*ASSIGNMENT*.
Answer with a number only: how many lines of the data contain "await"?

##############################

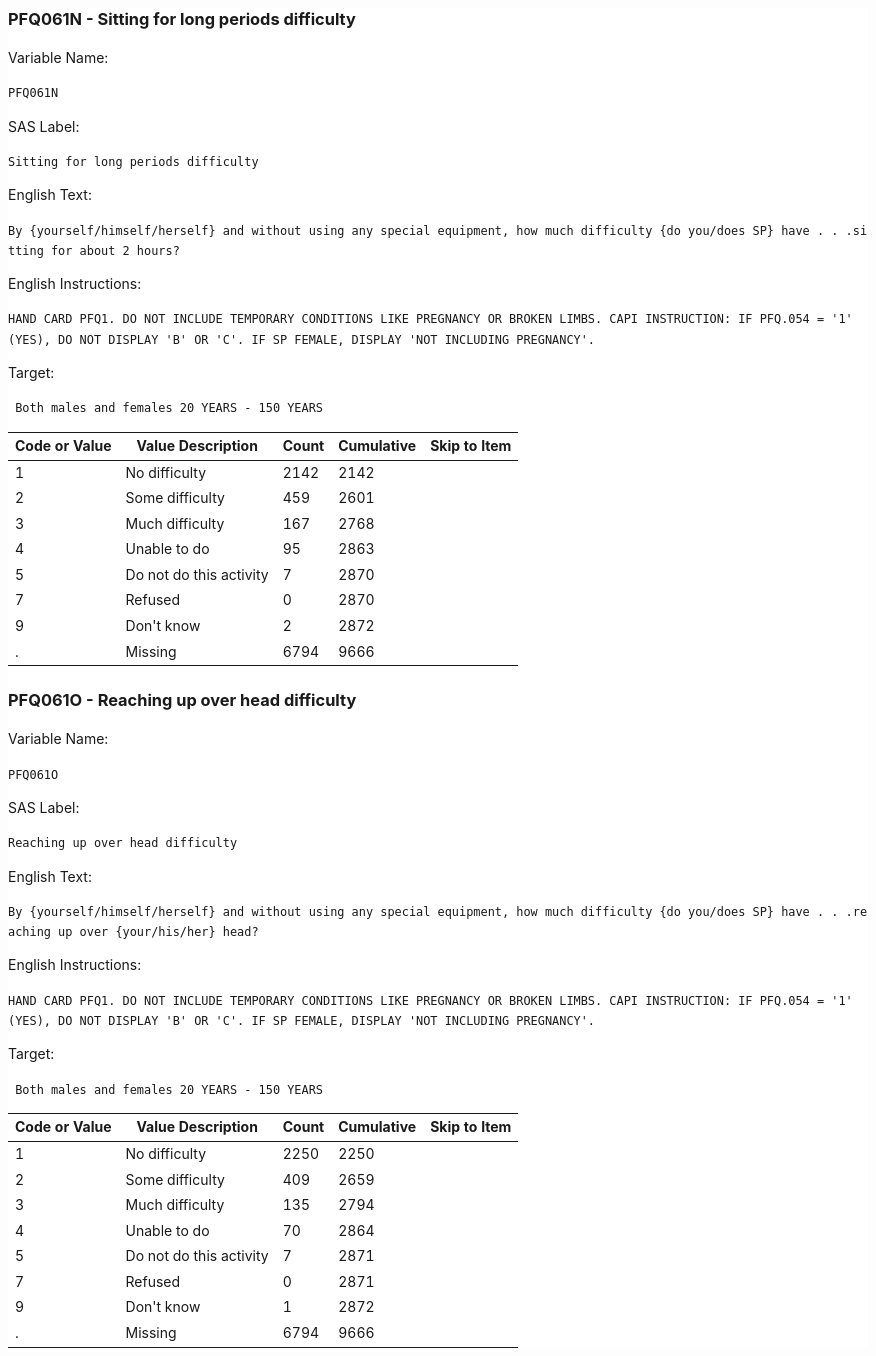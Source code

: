 ### PFQ061N - Sitting for long periods difficulty

Variable Name:

    PFQ061N
SAS Label:

    Sitting for long periods difficulty
English Text:

    By {yourself/himself/herself} and without using any special equipment, how much difficulty {do you/does SP} have . . .sitting for about 2 hours?
English Instructions:

    HAND CARD PFQ1. DO NOT INCLUDE TEMPORARY CONDITIONS LIKE PREGNANCY OR BROKEN LIMBS. CAPI INSTRUCTION: IF PFQ.054 = '1' (YES), DO NOT DISPLAY 'B' OR 'C'. IF SP FEMALE, DISPLAY 'NOT INCLUDING PREGNANCY'.
Target:

     Both males and females 20 YEARS - 150 YEARS
Code or Value | Value Description | Count | Cumulative | Skip to Item  
---|---|---|---|---  
1 | No difficulty | 2142 | 2142 |   
2 | Some difficulty | 459 | 2601 |   
3 | Much difficulty | 167 | 2768 |   
4 | Unable to do | 95 | 2863 |   
5 | Do not do this activity | 7 | 2870 |   
7 | Refused | 0 | 2870 |   
9 | Don't know | 2 | 2872 |   
. | Missing | 6794 | 9666 |   
  
### PFQ061O - Reaching up over head difficulty

Variable Name:

    PFQ061O
SAS Label:

    Reaching up over head difficulty
English Text:

    By {yourself/himself/herself} and without using any special equipment, how much difficulty {do you/does SP} have . . .reaching up over {your/his/her} head?
English Instructions:

    HAND CARD PFQ1. DO NOT INCLUDE TEMPORARY CONDITIONS LIKE PREGNANCY OR BROKEN LIMBS. CAPI INSTRUCTION: IF PFQ.054 = '1' (YES), DO NOT DISPLAY 'B' OR 'C'. IF SP FEMALE, DISPLAY 'NOT INCLUDING PREGNANCY'.
Target:

     Both males and females 20 YEARS - 150 YEARS
Code or Value | Value Description | Count | Cumulative | Skip to Item  
---|---|---|---|---  
1 | No difficulty | 2250 | 2250 |   
2 | Some difficulty | 409 | 2659 |   
3 | Much difficulty | 135 | 2794 |   
4 | Unable to do | 70 | 2864 |   
5 | Do not do this activity | 7 | 2871 |   
7 | Refused | 0 | 2871 |   
9 | Don't know | 1 | 2872 |   
. | Missing | 6794 | 9666 |   
  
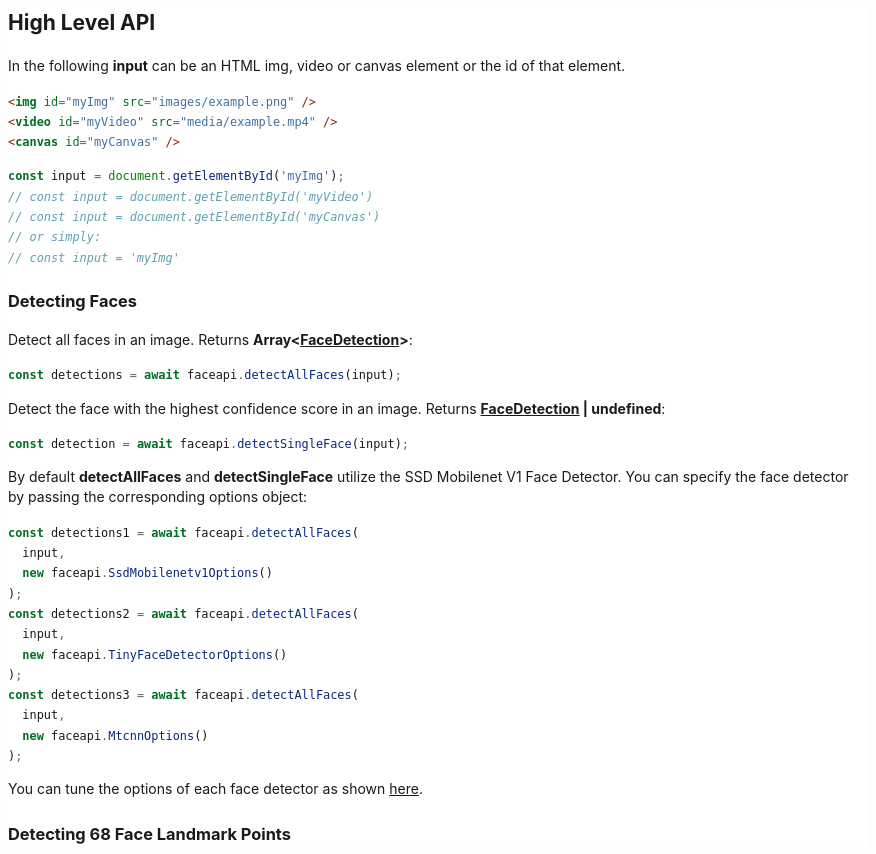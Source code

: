 <a name="getting-high-level-api"></a>

## High Level API

In the following **input** can be an HTML img, video or canvas element or the id of that element.

```html
<img id="myImg" src="images/example.png" />
<video id="myVideo" src="media/example.mp4" />
<canvas id="myCanvas" />
```

```javascript
const input = document.getElementById('myImg');
// const input = document.getElementById('myVideo')
// const input = document.getElementById('myCanvas')
// or simply:
// const input = 'myImg'
```

### Detecting Faces

Detect all faces in an image. Returns **Array<[FaceDetection](#interface-face-detection)>**:

```javascript
const detections = await faceapi.detectAllFaces(input);
```

Detect the face with the highest confidence score in an image. Returns **[FaceDetection](#interface-face-detection) | undefined**:

```javascript
const detection = await faceapi.detectSingleFace(input);
```

By default **detectAllFaces** and **detectSingleFace** utilize the SSD Mobilenet V1 Face Detector. You can specify the face detector by passing the corresponding options object:

```javascript
const detections1 = await faceapi.detectAllFaces(
  input,
  new faceapi.SsdMobilenetv1Options()
);
const detections2 = await faceapi.detectAllFaces(
  input,
  new faceapi.TinyFaceDetectorOptions()
);
const detections3 = await faceapi.detectAllFaces(
  input,
  new faceapi.MtcnnOptions()
);
```

You can tune the options of each face detector as shown [here](#getting-started-face-detection-options).

### Detecting 68 Face Landmark Points
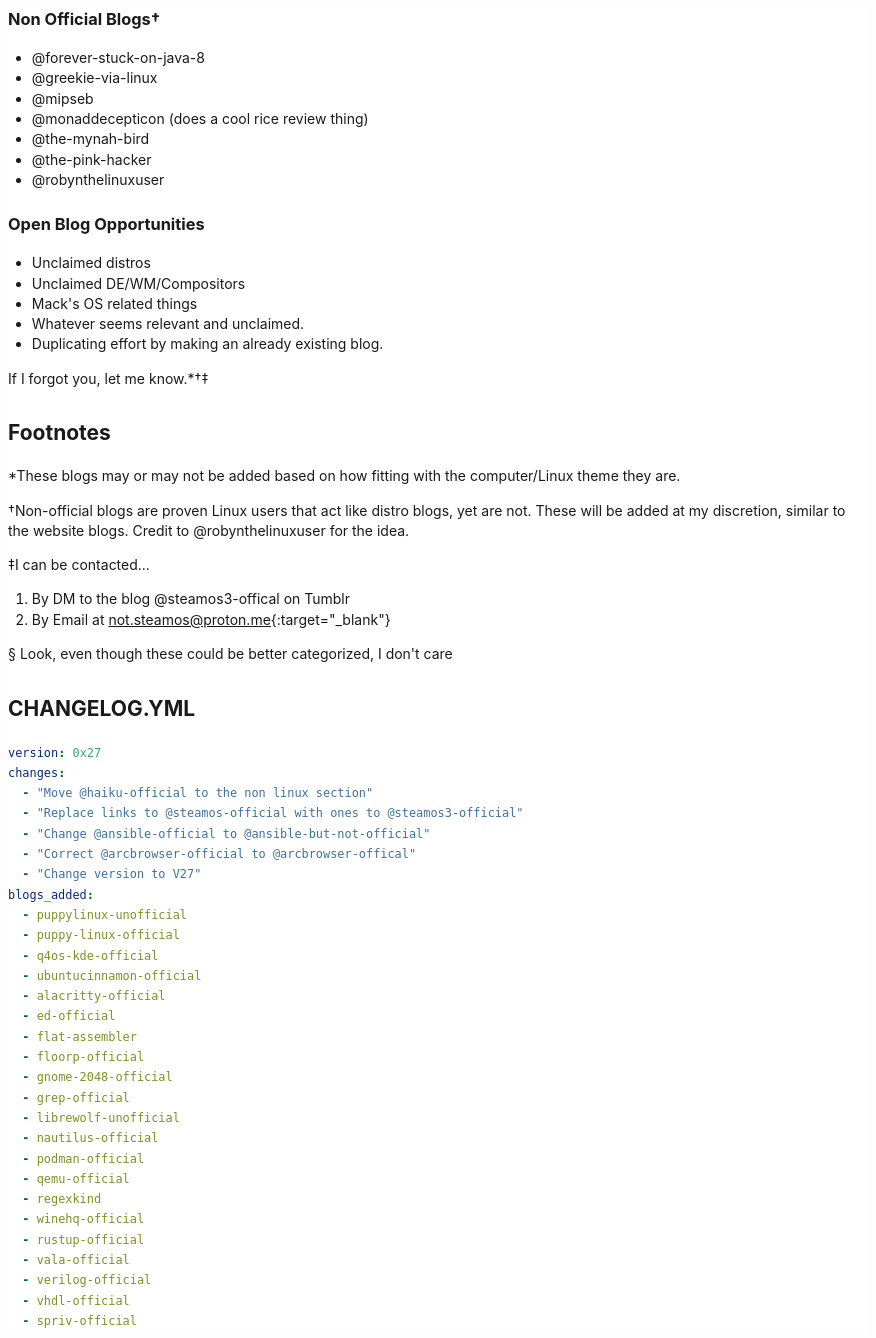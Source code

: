 ### Non Official Blogs†

- @forever-stuck-on-java-8
- @greekie-via-linux
- @mipseb
- @monaddecepticon (does a cool rice review thing)
- @the-mynah-bird
- @the-pink-hacker
- @robynthelinuxuser

### Open Blog Opportunities

- Unclaimed distros
- Unclaimed DE/WM/Compositors
- Mack's OS related things
- Whatever seems relevant and unclaimed.
- Duplicating effort by making an already existing blog.

If I forgot you, let me know.\*†‡

## Footnotes

\*These blogs may or may not be added based on how fitting with the computer/Linux theme they are.

†Non-official blogs are proven Linux users that act like distro blogs, yet are not. These will be added at my discretion, similar to the website blogs. Credit to @robynthelinuxuser for the idea.

‡I can be contacted...

1. By DM to the blog @steamos3-offical on Tumblr
2. By Email at [not.steamos@proton.me](mailto:not.steamos@proton.me){:target="_blank"}

§ Look, even though these could be better categorized, I don't care

## CHANGELOG.YML

```yaml
version: 0x27
changes:
  - "Move @haiku-official to the non linux section"
  - "Replace links to @steamos-official with ones to @steamos3-official"
  - "Change @ansible-official to @ansible-but-not-official"
  - "Correct @arcbrowser-official to @arcbrowser-offical"
  - "Change version to V27"
blogs_added:
  - puppylinux-unofficial
  - puppy-linux-official
  - q4os-kde-official
  - ubuntucinnamon-official
  - alacritty-official
  - ed-official
  - flat-assembler
  - floorp-official
  - gnome-2048-official
  - grep-official
  - librewolf-unofficial
  - nautilus-official
  - podman-official
  - qemu-official
  - regexkind
  - winehq-official
  - rustup-official
  - vala-official
  - verilog-official
  - vhdl-official
  - spriv-official
```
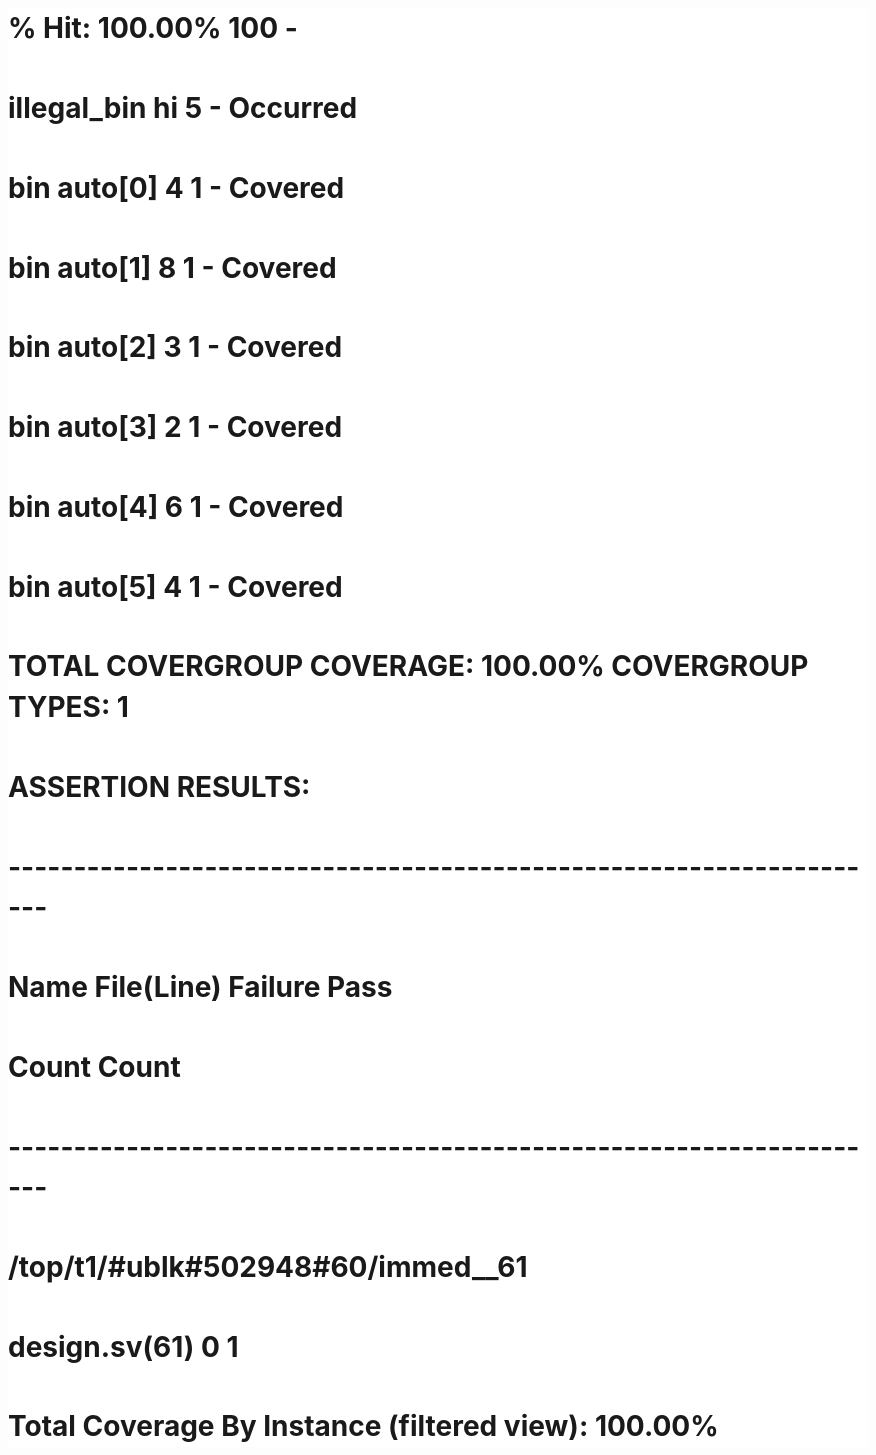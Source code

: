 #         % Hit:                                        100.00%        100          -                      
#         illegal_bin hi                                      5                     -    Occurred             
#         bin auto[0]                                         4          1          -    Covered              
#         bin auto[1]                                         8          1          -    Covered              
#         bin auto[2]                                         3          1          -    Covered              
#         bin auto[3]                                         2          1          -    Covered              
#         bin auto[4]                                         6          1          -    Covered              
#         bin auto[5]                                         4          1          -    Covered              
# 
# TOTAL COVERGROUP COVERAGE: 100.00%  COVERGROUP TYPES: 1
# 
# ASSERTION RESULTS:
# --------------------------------------------------------------------
# Name                 File(Line)                   Failure      Pass 
#                                                   Count        Count
# --------------------------------------------------------------------
# /top/t1/#ublk#502948#60/immed__61
#                      design.sv(61)                      0          1
# 
# Total Coverage By Instance (filtered view): 100.00%
# 
#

##############################

*RESPONSE TO THIS EXERCISE*.
5